The time has finally arrived for the annual conference of the Triangle Global Health Consortium. Global health enthusiasts in North Carolina’s research triangle area look forward to this week all year. This year’s conference takes place at North Carolina State University centered around a theme of innovation and positive global health impact.
The Consortium is a partnership of academic members, like Duke University and The University of North Carolina at Chapel Hill, corporate members, faith-based organizations, and non-profit organizations, like RTI International and FHI 360. The members aim to innovate “through collaboration to improve the health of the world’s communities” using research, education and advocacy.

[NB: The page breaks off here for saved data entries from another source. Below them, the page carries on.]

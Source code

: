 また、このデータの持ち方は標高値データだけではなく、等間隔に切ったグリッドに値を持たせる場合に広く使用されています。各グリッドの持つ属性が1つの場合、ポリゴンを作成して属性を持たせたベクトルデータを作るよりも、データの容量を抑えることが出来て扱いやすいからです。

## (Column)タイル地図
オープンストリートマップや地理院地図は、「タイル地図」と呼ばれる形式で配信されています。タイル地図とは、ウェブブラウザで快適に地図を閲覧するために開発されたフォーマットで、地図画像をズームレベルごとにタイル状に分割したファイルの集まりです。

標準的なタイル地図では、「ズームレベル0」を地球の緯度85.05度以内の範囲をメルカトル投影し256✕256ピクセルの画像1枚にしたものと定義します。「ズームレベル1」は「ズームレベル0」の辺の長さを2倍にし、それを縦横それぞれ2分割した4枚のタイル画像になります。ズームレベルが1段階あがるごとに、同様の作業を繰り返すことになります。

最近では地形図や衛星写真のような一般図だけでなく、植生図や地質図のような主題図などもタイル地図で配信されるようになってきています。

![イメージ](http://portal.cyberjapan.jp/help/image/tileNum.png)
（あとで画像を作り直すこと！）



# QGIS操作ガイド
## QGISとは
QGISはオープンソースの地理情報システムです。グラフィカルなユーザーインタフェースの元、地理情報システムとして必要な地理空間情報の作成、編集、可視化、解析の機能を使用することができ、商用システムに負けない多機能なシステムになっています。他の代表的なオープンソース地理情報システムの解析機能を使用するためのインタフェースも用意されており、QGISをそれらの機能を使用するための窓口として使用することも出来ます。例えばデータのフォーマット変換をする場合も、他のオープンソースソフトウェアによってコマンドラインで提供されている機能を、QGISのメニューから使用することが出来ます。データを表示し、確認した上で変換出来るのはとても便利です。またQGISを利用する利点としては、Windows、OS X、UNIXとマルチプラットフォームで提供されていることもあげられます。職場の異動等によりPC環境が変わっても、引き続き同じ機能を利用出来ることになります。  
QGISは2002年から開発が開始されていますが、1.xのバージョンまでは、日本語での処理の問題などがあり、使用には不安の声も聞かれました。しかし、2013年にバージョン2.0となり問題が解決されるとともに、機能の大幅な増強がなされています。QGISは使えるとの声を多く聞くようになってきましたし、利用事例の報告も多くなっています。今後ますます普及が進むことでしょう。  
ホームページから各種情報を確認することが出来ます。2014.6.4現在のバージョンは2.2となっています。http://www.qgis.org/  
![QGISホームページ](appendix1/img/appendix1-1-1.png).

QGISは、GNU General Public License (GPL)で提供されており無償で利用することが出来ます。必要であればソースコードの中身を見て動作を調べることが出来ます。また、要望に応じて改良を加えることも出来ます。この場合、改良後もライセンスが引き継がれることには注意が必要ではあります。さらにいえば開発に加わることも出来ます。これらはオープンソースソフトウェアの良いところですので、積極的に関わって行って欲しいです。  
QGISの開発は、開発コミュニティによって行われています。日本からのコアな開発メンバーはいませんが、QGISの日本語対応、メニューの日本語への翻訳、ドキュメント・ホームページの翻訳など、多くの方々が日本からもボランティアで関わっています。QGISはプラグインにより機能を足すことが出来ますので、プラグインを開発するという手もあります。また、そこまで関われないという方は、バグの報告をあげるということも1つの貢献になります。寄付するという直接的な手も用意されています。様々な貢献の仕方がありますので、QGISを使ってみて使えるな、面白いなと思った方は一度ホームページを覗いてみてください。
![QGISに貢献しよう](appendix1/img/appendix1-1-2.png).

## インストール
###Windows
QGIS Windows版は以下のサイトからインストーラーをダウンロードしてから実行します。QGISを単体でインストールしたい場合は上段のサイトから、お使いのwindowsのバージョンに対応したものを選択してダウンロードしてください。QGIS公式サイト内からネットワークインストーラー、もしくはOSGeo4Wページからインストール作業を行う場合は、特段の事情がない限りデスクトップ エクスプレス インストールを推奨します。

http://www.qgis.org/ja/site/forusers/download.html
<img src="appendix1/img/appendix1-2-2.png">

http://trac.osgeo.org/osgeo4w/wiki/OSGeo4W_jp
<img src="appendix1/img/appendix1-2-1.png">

As proud members of the Consortium, FHI 360 staff are participating throughout this week’s annual conference – notably, in four different panel and workshop discussions on unmanned aerial vehicles (drones), digital health, co-design for ideation, and accelerating innovation through scale-up. Additionally, Dr. Tim Mastro, FHI 360’s Chief Science Officer, presents a keynote address focused on global health innovations that have shaped and will shape the world.
In recognition of Mastro’s keynote address, and what will surely be another engaging annual conference, I want to take a quick trip down memory lane and revisit three of his past R&E Search for Evidence blog posts that focus on global health innovation.
First, I want to highlight a recent blog post titled, “Cultivating HIV scientists for Africa: The INTEREST Conference, Kigali, Rwanda.” Mastro says that to control the HIV epidemic in Africa we must have innovative solutions generated and implemented locally on the continent. He uses the annual INTEREST Conference as an example of global efforts to cultivate African scientists and stimulate innovation. The post highlights several of the conference’s dynamic presentations (which are worth taking a look at), as well as the conference’s focus on implementation science and efforts to achieve global HIV targets.
Second, it’s all about the data – or the effective use of data as a means to improve the impact of global health programs. Since PEPFAR, the world’s largest investment in disease control, has transitioned from an emergency response to an epidemiological response based on real-time data, Mastro asks “Should PEPFAR be renamed the President’s Epidemiologic Plan for AIDS Relief?” in a past blog post. He rightfully observes that this transition to real-time accessible data has set a “new global standard” for achieving HIV epidemic control. He notes this use of data can assure accountability, improve transparency and ultimately improve impact across global health programs.
Third, in one of my favorite quotes from Mastro, he says that this is “a most exciting time to be a data geek!” Why would he say that? The easy answer is “…there’s an app for that,” which comes from a recent blog post about 20 years of advances in global health data. The Global Burden of Disease, Injury and Risk Factor Study (GBD) is the center of the post. The GBD tracks 333 diseases and injuries, 774 geographies, and 84 risk factors for disease across decades. This enormous data set is now housed at the Institute for Health Metrics and Evaluation (IHME) at the University of Washington, where it has been made accessible online and via a new mobile phone app. Mastro notes that innovations facilitating access to high-quality data, like this app, can improve decision making and reduce the burden of disease.
I hope that you find the above posts on global health innovation relevant to the timely conversations taking place at the Triangle Global Health annual conference this week. Our team looks forward to another year of engaging and thoughtful discussions with our Consortium partners.